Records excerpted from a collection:
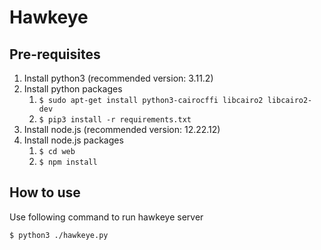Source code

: # Hawkeye

## Pre-requisites
1. Install python3 (recommended version: 3.11.2)
2. Install python packages
    1. ```$ sudo apt-get install python3-cairocffi libcairo2 libcairo2-dev```
    2. ```$ pip3 install -r requirements.txt```
3. Install node.js (recommended version: 12.22.12)
4. Install node.js packages
    1. ```$ cd web```
    2. ```$ npm install```

## How to use
Use following command to run hawkeye server
```
$ python3 ./hawkeye.py
```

▶ [Exercise goal] Find every line above that contains the word "packages", and return each one.

▶ [Answer to the problem]
2. Install python packages
4. Install node.js packages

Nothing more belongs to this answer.